La métropole géante de Chongqing, au sud-ouest de la Chine, a connu un essor économique spectaculaire sous la direction du dirigeant déchu Bo Xilai, mais au prix d'un endettement effréné -- un modèle largement répandu dans le pays.
Bo Xilai, dont le retentissant procès pour corruption s'est achevé lundi, est crédité de la fulgurante métamorphose de Chongqing, dont il avait pris en mains la destinée en 2007, en faisant en quelques années un pôle économique majeur montré en exemple.
Mais le développement de ce territoire d'environ 33 millions d'habitants a été dopé à coup de prêts massifs souscrits par le gouvernement local.
L'endettement cumulé des entités de financement de la municipalité a gonflé de 184 milliards de yuans (22,3 milliards d'euros), soit une ardoise de 750 euros par habitant, selon des estimations publiées par l'agence Dow Jones Newswires.
Les projets ainsi financés sont visibles à travers toute la municipalité, depuis un nouveau système ferroviaire qui quadrille les collines du territoire, jusqu'aux 3.000 km de routes et 48 ponts construits sous la direction de Bo.
L'activité économique dans son ensemble en a profité: Chongqing, municipalité à statut autonome, a été en 2011 la région de Chine enregistrant la plus forte croissance, avec une envolée de 16,4% de son Produit intérieur brut (PIB) selon les chiffres officiels.

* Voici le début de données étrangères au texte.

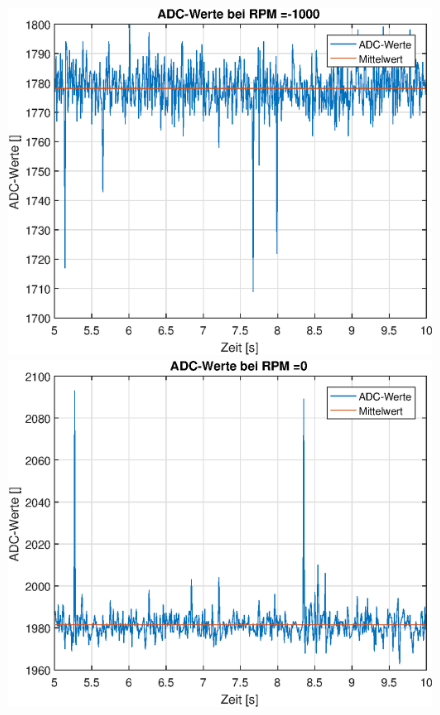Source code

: \begin{figure}[h]
	\includegraphics[width=0.5\linewidth]{img/adc_values_rpm_-1000.eps}
	\includegraphics[width=0.5\linewidth]{img/adc_values_rpm_0.eps}
\end{figure}

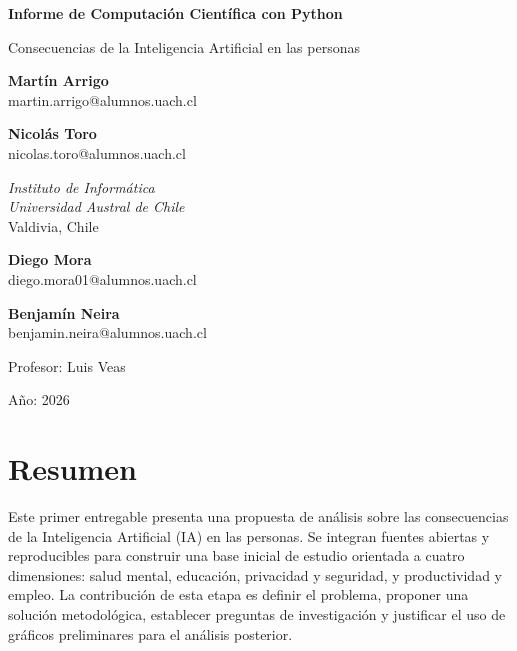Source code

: \documentclass[12pt,a4paper]{article}
\begin{document}
\begin{center}
{\LARGE\bfseries Informe de Computación Científica con Python\par}
\vspace{0.15cm}
{\Large Consecuencias de la Inteligencia Artificial en las personas\par}
\vspace{0.35cm}

\begin{minipage}{0.47\textwidth}
\centering
\textbf{Martín Arrigo}\\
martin.arrigo@alumnos.uach.cl
\end{minipage}
\hfill
\begin{minipage}{0.47\textwidth}
\centering
\textbf{Nicolás Toro}\\
nicolas.toro@alumnos.uach.cl
\end{minipage}

\vspace{0.2cm}
\begin{center}
\textit{Instituto de Informática}\\
\textit{Universidad Austral de Chile}\\
Valdivia, Chile
\end{center}

\vspace{0.35cm}

\begin{minipage}{0.47\textwidth}
\centering
\textbf{Diego Mora}\\
diego.mora01@alumnos.uach.cl
\end{minipage}
\hfill
\begin{minipage}{0.47\textwidth}
\centering
\textbf{Benjamín Neira}\\
benjamin.neira@alumnos.uach.cl
\end{minipage}
\vspace{0.35cm}
 \vspace{0.4cm}
 {\large Profesor: Luis Veas\par}
 {\large Año: 2026\par}
\end{center}

\section*{Resumen}
Este primer entregable presenta una propuesta de análisis sobre las consecuencias de la Inteligencia Artificial (IA) en las personas. Se integran fuentes abiertas y reproducibles para construir una base inicial de estudio orientada a cuatro dimensiones: salud mental, educación, privacidad y seguridad, y productividad y empleo. La contribución de esta etapa es definir el problema, proponer una solución metodológica, establecer preguntas de investigación y justificar el uso de gráficos preliminares para el análisis posterior.
\end{document}
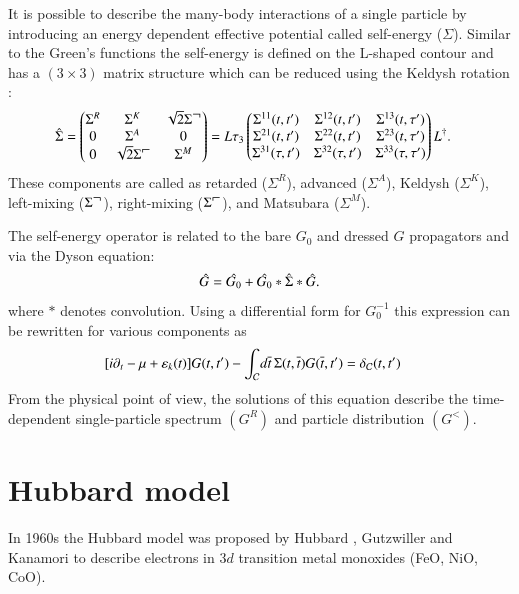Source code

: It is possible to describe the many-body interactions of a single particle by introducing an energy dependent effective potential called self-energy ($\Sigma$). Similar to the Green's functions the self-energy is defined on the L-shaped contour and has a $(3 \times 3)$ matrix structure which can be reduced using the Keldysh rotation \citep{PhysRevB.44.6104}:
\begin{align}
 \hat{\Sigma}
  &=
   \begin{pmatrix}
    \Sigma^{R} & \Sigma^{K} & \sqrt{2} \Sigma^{\lh} \\
    0 & \Sigma^{A} & 0 \\
    0 & \sqrt{2} \Sigma^{\rh} & \Sigma^{M}
   \end{pmatrix}
   =L\tau_3
   \begin{pmatrix}
    \Sigma^{11}(t,t') & \Sigma^{12}(t,t') & \Sigma^{13}(t,\tau ') \\
    \Sigma^{21}(t,t') & \Sigma^{22}(t,t') & \Sigma^{23}(t,\tau ') \\
    \Sigma^{31}(\tau,t') & \Sigma^{32}(\tau,t') & \Sigma^{33}(\tau,\tau')
   \end{pmatrix}L^{\dagger}.
 \label{S 3x3}
\end{align}
These components are called as retarded ($\Sigma^R$), advanced ($\Sigma^A$), Keldysh ($\Sigma^K$), left-mixing ($\Sigma^{\mbox{$\neg$}}$), right-mixing ($\Sigma^{\rh}$), and Matsubara ($\Sigma^M$).

The self-energy operator is related to the bare $G_0$ and dressed $G$ propagators and via the Dyson equation: 
\begin{align}
\label{dyson1}
\hat{G} = \hat{G_0} + \hat{G_0} \ast \hat{\Sigma} \ast \hat{G}.
\end{align}
where $*$ denotes convolution. Using a differential form for $G_0^{-1}$ this expression can be rewritten for various components as
\begin{align}
\label{dyson2}
&[i\partial_t - \mu +\varepsilon_k(t) ] G(t,t') - \int_{\mathcal{C}} \!d\overline t\, \Sigma(t,\overline t) G(\overline t,t') 
= \delta_{\mathcal{C}}(t,t')
\end{align}
From the physical point of view, the solutions of this equation describe the time-dependent single-particle spectrum $(G^R)$ and particle distribution $(G^<)$.


\FloatBarrier

\section{Hubbard model}
\label{section:Hubbard_model}
In 1960s the Hubbard model was proposed by Hubbard \citep{doi:10.1098/rspa.1963.0204}, Gutzwiller \citep{PhysRevLett.10.159} and Kanamori \citep{1963PThPh..30..275K} to describe electrons in $3d$ transition metal monoxides (FeO, NiO, CoO). 

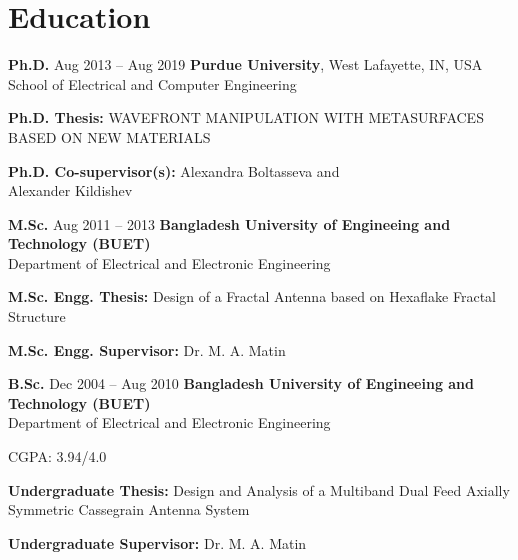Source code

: \documentclass[cvauthor={Dr. Sajid Muhaimin Choudhury}]{buetcv}
\begin{document}
\section{Education}
        \begin{threecolentry}{\textbf{Ph.D.}}{
            Aug 2013 – Aug 2019
        }
            \textbf{Purdue University}, West Lafayette, IN, USA \\ School of Electrical and Computer Engineering
            \begin{highlights}
                \item \textbf{Ph.D. Thesis:} WAVEFRONT MANIPULATION WITH METASURFACES BASED ON NEW MATERIALS                 
                \item \textbf{Ph.D. Co-supervisor(s):} Alexandra Boltasseva and \\ Alexander Kildishev
            \end{highlights}
        \end{threecolentry}
        \begin{threecolentry}{\textbf{M.Sc. }}{
            Aug 2011 – 2013
        }
        \textbf{Bangladesh University of Engineeing and Technology (BUET)} \\ Department of Electrical and Electronic Engineering
            \begin{highlights}
                \item \textbf{M.Sc. Engg. Thesis:} Design of a Fractal Antenna based on Hexaflake Fractal Structure                 
                \item \textbf{M.Sc. Engg. Supervisor:} Dr. M. A. Matin 
            \end{highlights}
        \end{threecolentry}
        \begin{threecolentry}{\textbf{B.Sc.}}{
            Dec 2004 – Aug 2010
        }
            \textbf{Bangladesh University of Engineeing and Technology (BUET)} \\ Department of Electrical and Electronic Engineering
            \begin{highlights}
                \item CGPA: 3.94/4.0 
                \item \textbf{Undergraduate Thesis:} Design and Analysis of a Multiband Dual Feed Axially Symmetric Cassegrain Antenna System
                \item \textbf{Undergraduate Supervisor:} Dr. M. A. Matin 
            \end{highlights}
        \end{threecolentry}
\end{document}
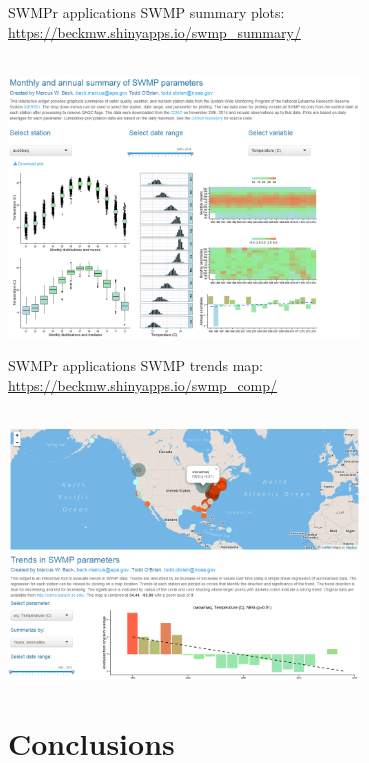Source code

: \documentclass[serif]{beamer}\usepackage[]{graphicx}\usepackage[]{color}
\begin{document}
\begin{frame}[t]{SWMPr applications}
SWMP summary plots: \href{https://beckmw.shinyapps.io/swmp_summary/}{https://beckmw.shinyapps.io/swmp\_summary/}\\~\\
\centerline{\includegraphics[width = 0.7\textwidth]{fig/swmp_summary.png}}
\end{frame}

\begin{frame}[t]{SWMPr applications}
SWMP trends map: \href{https://beckmw.shinyapps.io/swmp_comp/}{https://beckmw.shinyapps.io/swmp\_comp/}\\~\\
\centerline{\includegraphics[width = 0.7\textwidth]{fig/swmp_comp.png}}
\end{frame}

\section{Conclusions}
\end{document}
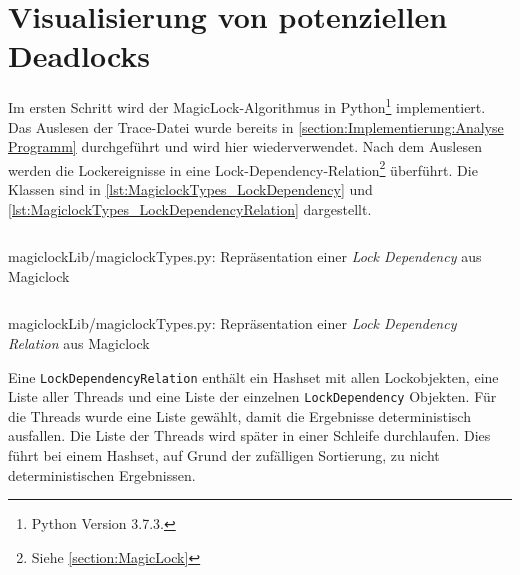 \section{Visualisierung von potenziellen Deadlocks}
\label{section:Implementierung:Visualisierung von potenziellen Deadlocks}
Im ersten Schritt wird der MagicLock-Algorithmus in Python\footnote{Python
Version 3.7.3.} implementiert. Das Auslesen der Trace-Datei wurde bereits in
\cref{section:Implementierung:Analyse Programm} durchgeführt und wird hier
wiederverwendet. Nach dem Auslesen werden die Lockereignisse in eine
Lock-Dependency-Relation\footnote{Siehe \cref{section:MagicLock}} überführt. Die
Klassen sind in \cref{lst:MagiclockTypes_LockDependency} und
\cref{lst:MagiclockTypes_LockDependencyRelation} dargestellt.
\begin{listing}[ht]
  \inputminted[frame=lines,linenos,firstline=45,lastline=49]{python}{./Python/magiclockLib/magiclockTypes.py}
  \caption{magiclockLib/magiclockTypes.py: Repräsentation einer \emph{Lock Dependency} aus Magiclock\autocite[3]{MagicLock}}
  \label{lst:MagiclockTypes_LockDependency}
\end{listing}
\begin{listing}[ht]
  \inputminted[frame=lines,linenos,firstline=67,lastline=77]{python}{./Python/magiclockLib/magiclockTypes.py}
  \caption{magiclockLib/magiclockTypes.py: Repräsentation einer \emph{Lock Dependency Relation} aus Magiclock\autocite[3]{MagicLock}}
  \label{lst:MagiclockTypes_LockDependencyRelation}
\end{listing}
Eine \texttt{LockDependencyRelation} enthält ein Hashset mit allen Lockobjekten,
eine Liste aller Threads und eine Liste der einzelnen \texttt{LockDependency}
Objekten. Für die Threads wurde eine Liste gewählt, damit die Ergebnisse
deterministisch ausfallen. Die Liste der Threads wird später in einer Schleife
durchlaufen. Dies führt bei einem Hashset, auf Grund der zufälligen Sortierung,
zu nicht deterministischen Ergebnissen.

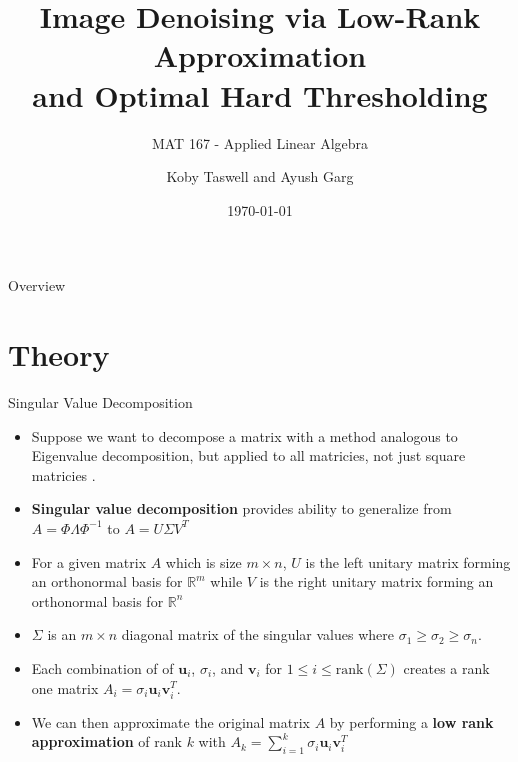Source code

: \documentclass[aspectratio=169,xcolor=dvipsnames]{beamer}
\title[Denoising with SVD]{Image Denoising via Low-Rank Approximation\\ and Optimal Hard Thresholding}
\subtitle{MAT 167 - Applied Linear Algebra}
\author[Taswell and Garg] {Koby Taswell and Ayush Garg}
\institute[UCD] %
{
	University of California, Davis 
	\vskip 3pt
}
\date{\today} %
\renewcommand{\vec}[1]{\mathbf{#1}}
\begin{document}
	
	\begin{frame}
		\titlepage
	\end{frame}
	
	\begin{frame}{Overview}
		\tableofcontents
	\end{frame}
	
	\section{Theory}
	
	\begin{frame}{Singular Value Decomposition}
		\begin{itemize}
			\item Suppose we want to decompose a matrix with a method analogous to Eigenvalue decomposition, but applied to all matricies, not just square matricies \cite{Eckart1936}.
			\item \textbf{Singular value decomposition} provides ability to generalize from $A = \Phi\Lambda\Phi^{-1}$ to $A = U\Sigma V^{T}$
			\item For a given matrix $A$ which is size $m\times n$, $U$ is the left unitary matrix forming an orthonormal basis for $\mathbb{R}^m$  while $V$ is the right unitary matrix forming an orthonormal basis for $\mathbb{R}^n$
			\item $\Sigma$ is an $m\times n$ diagonal matrix of the singular values where $\sigma_1 \geq \sigma_2 \geq \sigma_n$. 
			\item Each combination of of $\vec{u}_i$, $\sigma_i$, and $\vec{v}_i$ for $1\leq i \leq \text{rank}(\Sigma)$ creates a rank one matrix $A_i = \sigma_i\vec{u}_i\vec{v}_i^T$.
			\item We can then approximate the original matrix $A$ by performing a \textbf{low rank approximation} of rank $k$ with $A_k = \sum_{i=1}^{k}  \sigma_i\vec{u}_i\vec{v}_i^T$
		\end{itemize}
	\end{frame}
	
\end{document}
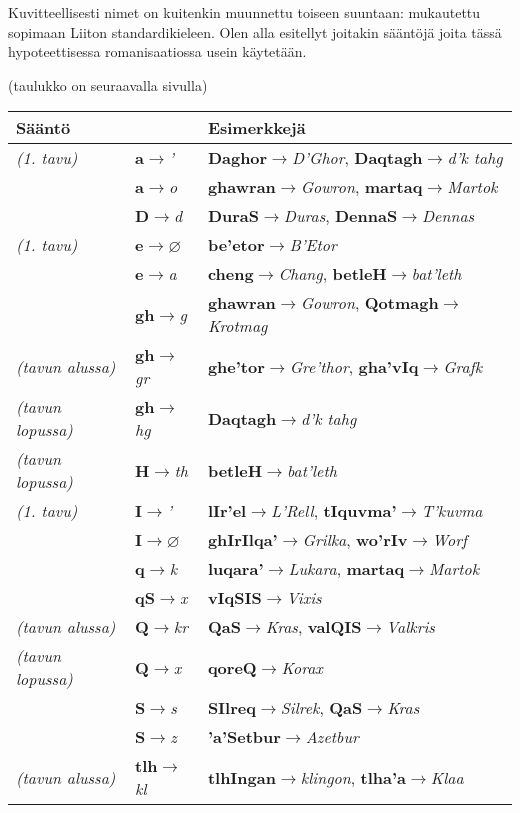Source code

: \documentclass{book}
\begin{document}
Kuvitteellisesti nimet on kuitenkin muunnettu toiseen suuntaan: mukautettu sopimaan Liiton standardikieleen. Olen alla esitellyt joitakin sääntöjä joita tässä hypoteettisessa romanisaatiossa usein käytetään.

(taulukko on seuraavalla sivulla)

\newcommand{\strule}[2]{\textbf{#1}$\to$\textit{#2}}

\begin{tabular}{l l l}
    Sääntö & & Esimerkkejä \\
    \hline
    \textit{(1. tavu)} & \strule{a}{'} & \strule{Daghor}{D'Ghor}, \strule{Daqtagh}{d'k tahg} \\
    & \strule{a}{o} & \strule{ghawran}{Gowron}, \strule{martaq}{Martok} \\
    & \strule{D}{d} & \strule{DuraS}{Duras}, \strule{DennaS}{Dennas} \\
    \textit{(1. tavu)} & \strule{e}{$\varnothing$} & \strule{be'etor}{B'Etor} \\
    & \strule{e}{a} & \strule{cheng}{Chang}, \strule{betleH}{bat'leth} \\
    & \strule{gh}{g} & \strule{ghawran}{Gowron}, \strule{Qotmagh}{Krotmag} \\
    \textit{(tavun alussa)} & \strule{gh}{gr} & \strule{ghe'tor}{Gre'thor}, \strule{gha'vIq}{Grafk} \\
    \textit{(tavun lopussa)} & \strule{gh}{hg} & \strule{Daqtagh}{d'k tahg} \\
    \textit{(tavun lopussa)} & \strule{H}{th} & \strule{betleH}{bat'leth} \\
    \textit{(1. tavu)} & \strule{I}{'} & \strule{lIr'el}{L'Rell}, \strule{tIquvma'}{T'kuvma} \\
    & \strule{I}{$\varnothing$} & \strule{ghIrIlqa'}{Grilka}, \strule{wo'rIv}{Worf} \\
    & \strule{q}{k} & \strule{luqara'}{Lukara}, \strule{martaq}{Martok} \\
    & \strule{qS}{x} & \strule{vIqSIS}{Vixis} \\
    \textit{(tavun alussa)} & \strule{Q}{kr} & \strule{QaS}{Kras}, \strule{valQIS}{Valkris} \\
    \textit{(tavun lopussa)} & \strule{Q}{x} & \strule{qoreQ}{Korax} \\
    & \strule{S}{s} & \strule{SIlreq}{Silrek}, \strule{QaS}{Kras} \\
    & \strule{S}{z} & \strule{'a'Setbur}{Azetbur} \\
    \textit{(tavun alussa)} & \strule{tlh}{kl} & \strule{tlhIngan}{klingon}, \strule{tlha'a}{Klaa} \\

\end{tabular}
\end{document}
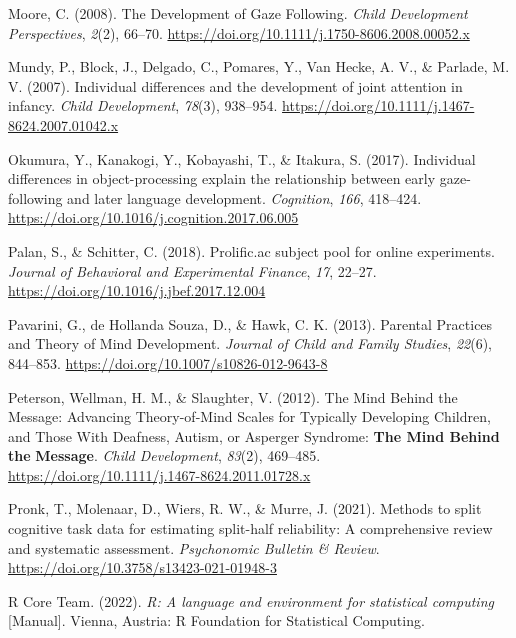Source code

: \documentclass[
  man,floatsintext]{apa6}
\newlength{\cslhangindent}
\newlength{\cslentryspacingunit} %
\newenvironment{CSLReferences}[2] %
 {%
  \setlength{\parindent}{0pt}
  \ifodd #1
  \let\oldpar\par
  \def\par{\hangindent=\cslhangindent\oldpar}
  \fi
  \setlength{\parskip}{#2\cslentryspacingunit}
 }%
 {}
\begin{document}
\begin{CSLReferences}{1}{0}
\leavevmode{}%
Moore, C. (2008). The {Development} of {Gaze Following}. \emph{Child Development Perspectives}, \emph{2}(2), 66--70. \url{https://doi.org/10.1111/j.1750-8606.2008.00052.x}

\leavevmode{}%
Mundy, P., Block, J., Delgado, C., Pomares, Y., Van Hecke, A. V., \& Parlade, M. V. (2007). Individual differences and the development of joint attention in infancy. \emph{Child Development}, \emph{78}(3), 938--954. \url{https://doi.org/10.1111/j.1467-8624.2007.01042.x}

\leavevmode{}%
Okumura, Y., Kanakogi, Y., Kobayashi, T., \& Itakura, S. (2017). Individual differences in object-processing explain the relationship between early gaze-following and later language development. \emph{Cognition}, \emph{166}, 418--424. \url{https://doi.org/10.1016/j.cognition.2017.06.005}

\leavevmode{}%
Palan, S., \& Schitter, C. (2018). Prolific.ac subject pool for online experiments. \emph{Journal of Behavioral and Experimental Finance}, \emph{17}, 22--27. \url{https://doi.org/10.1016/j.jbef.2017.12.004}

\leavevmode{}%
Pavarini, G., de Hollanda Souza, D., \& Hawk, C. K. (2013). Parental {Practices} and {Theory} of {Mind Development}. \emph{Journal of Child and Family Studies}, \emph{22}(6), 844--853. \url{https://doi.org/10.1007/s10826-012-9643-8}

\leavevmode{}%
Peterson, Wellman, H. M., \& Slaughter, V. (2012). The {Mind Behind} the {Message}: {Advancing Theory-of-Mind Scales} for {Typically Developing Children}, and {Those With Deafness}, {Autism}, or {Asperger Syndrome}: {\textbf{The Mind Behind}}{ \textbf{the} }{\textbf{Message}}. \emph{Child Development}, \emph{83}(2), 469--485. \url{https://doi.org/10.1111/j.1467-8624.2011.01728.x}

\leavevmode{}%
Pronk, T., Molenaar, D., Wiers, R. W., \& Murre, J. (2021). Methods to split cognitive task data for estimating split-half reliability: {A} comprehensive review and systematic assessment. \emph{Psychonomic Bulletin \& Review}. \url{https://doi.org/10.3758/s13423-021-01948-3}

\leavevmode{}%
R Core Team. (2022). \emph{R: {A} language and environment for statistical computing} {[}Manual{]}. {Vienna, Austria}: {R Foundation for Statistical Computing}.


\end{CSLReferences}
\end{document}
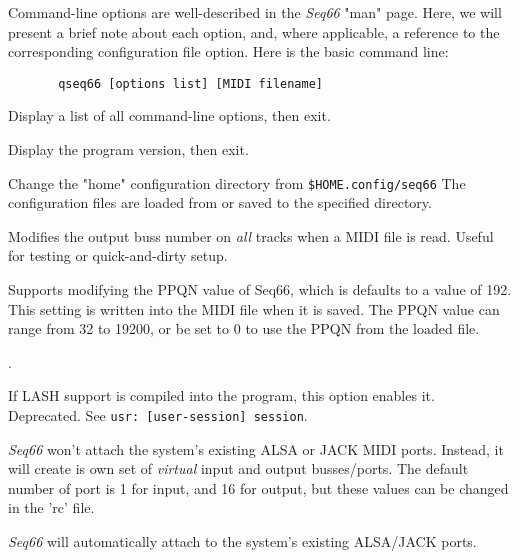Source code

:    Command-line options are well-described in the \textsl{Seq66} "man" page.
   Here, we will present a brief note about each option, and, where applicable, a
   reference to the corresponding configuration file option.
   Here is the basic command line:

   \begin{verbatim}
       qseq66 [options list] [MIDI filename]
   \end{verbatim}

      Display a list of all command-line options, then exit.

      Display the program version, then exit.

      Change the "home" configuration directory from \texttt{\$HOME.config/seq66}
      The configuration files are loaded from or saved to the specified directory.

      Modifies the output buss number on \textsl{all} tracks when a MIDI file is
      read.  Useful for testing or quick-and-dirty setup.

      Supports modifying the PPQN value of Seq66, which is
      defaults to a value of 192.  This setting
      is written into the MIDI file when it is saved.
      The PPQN value can range from 32 to 19200, or
      be set to 0 to use the PPQN from the loaded file.

      .

      If LASH support is compiled into the program, this option
      enables it.  Deprecated.
      See \texttt{usr: [user-session] session}.


      \textsl{Seq66} won't attach the system's existing ALSA or JACK MIDI ports.
      Instead, it will create is own set of \textsl{virtual}
      input and output busses/ports.  The default number of port is 1 for input,
      and 16 for output, but these values can be changed in the 'rc' file.


      \textsl{Seq66} will automatically attach to the system's existing
      ALSA/JACK ports.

Un "miracle économique" en trompe-l'oeil : en résumé la tactique de Bo revient à "prendre d'énormes montants d'argent au gouvernement central, puis les dépenser, améliorer sa ville, et apparaître au final comme un héros", souligne James McGregor, directeur des opérations en Chine du cabinet de conseil APCO Worldwide.
Bo Xilai et le gouvernement de Chongqing "ont oeuvré à plein régime pour remodeler la ville -- ce qui a été fait partout en Chine --, et maintenant (la municipalité) doit acquitter la facture", observe M. McGregor.
Les dépenses de l'ère Bo Xilai étaient aussi au service d'une politique aux accents populistes: l'ancien dirigeant avait ainsi fait construire 34 millions de m2 de logements subventionnés à destination des habitants les plus pauvres.
Le développement économique, allié à la "culture rouge" néomaoïste -- promue par Bo Xilai à grand renfort de chants patriotiques et de visites de cadres dans les campagnes --, lui a valu un large soutien de la population locale.
L'ex-"prince rouge" a par ailleurs contribué à donner le coup d'envoi d'un projet controversé, le gigantesque barrage de Xiaonanhai sur le fleuve Yangtsé, malgré la vive opposition de défenseurs de l'environnement.
"Si Bo n'avait pas pesé de tout son poids, le projet n'aurait jamais été réalisé", a déclaré à l'AFP Weng Lida, ancien directeur du Bureau pour la protection des ressources du fleuve Yangtsé.
Après des années de préparation, les travaux du barrage ont débuté juste au moment où Bo était déchu de son poste, début 2012. Selon des agriculteurs des alentours, le chantier a désormais cessé, mais ils s'attendent à le voir reprendre bientôt.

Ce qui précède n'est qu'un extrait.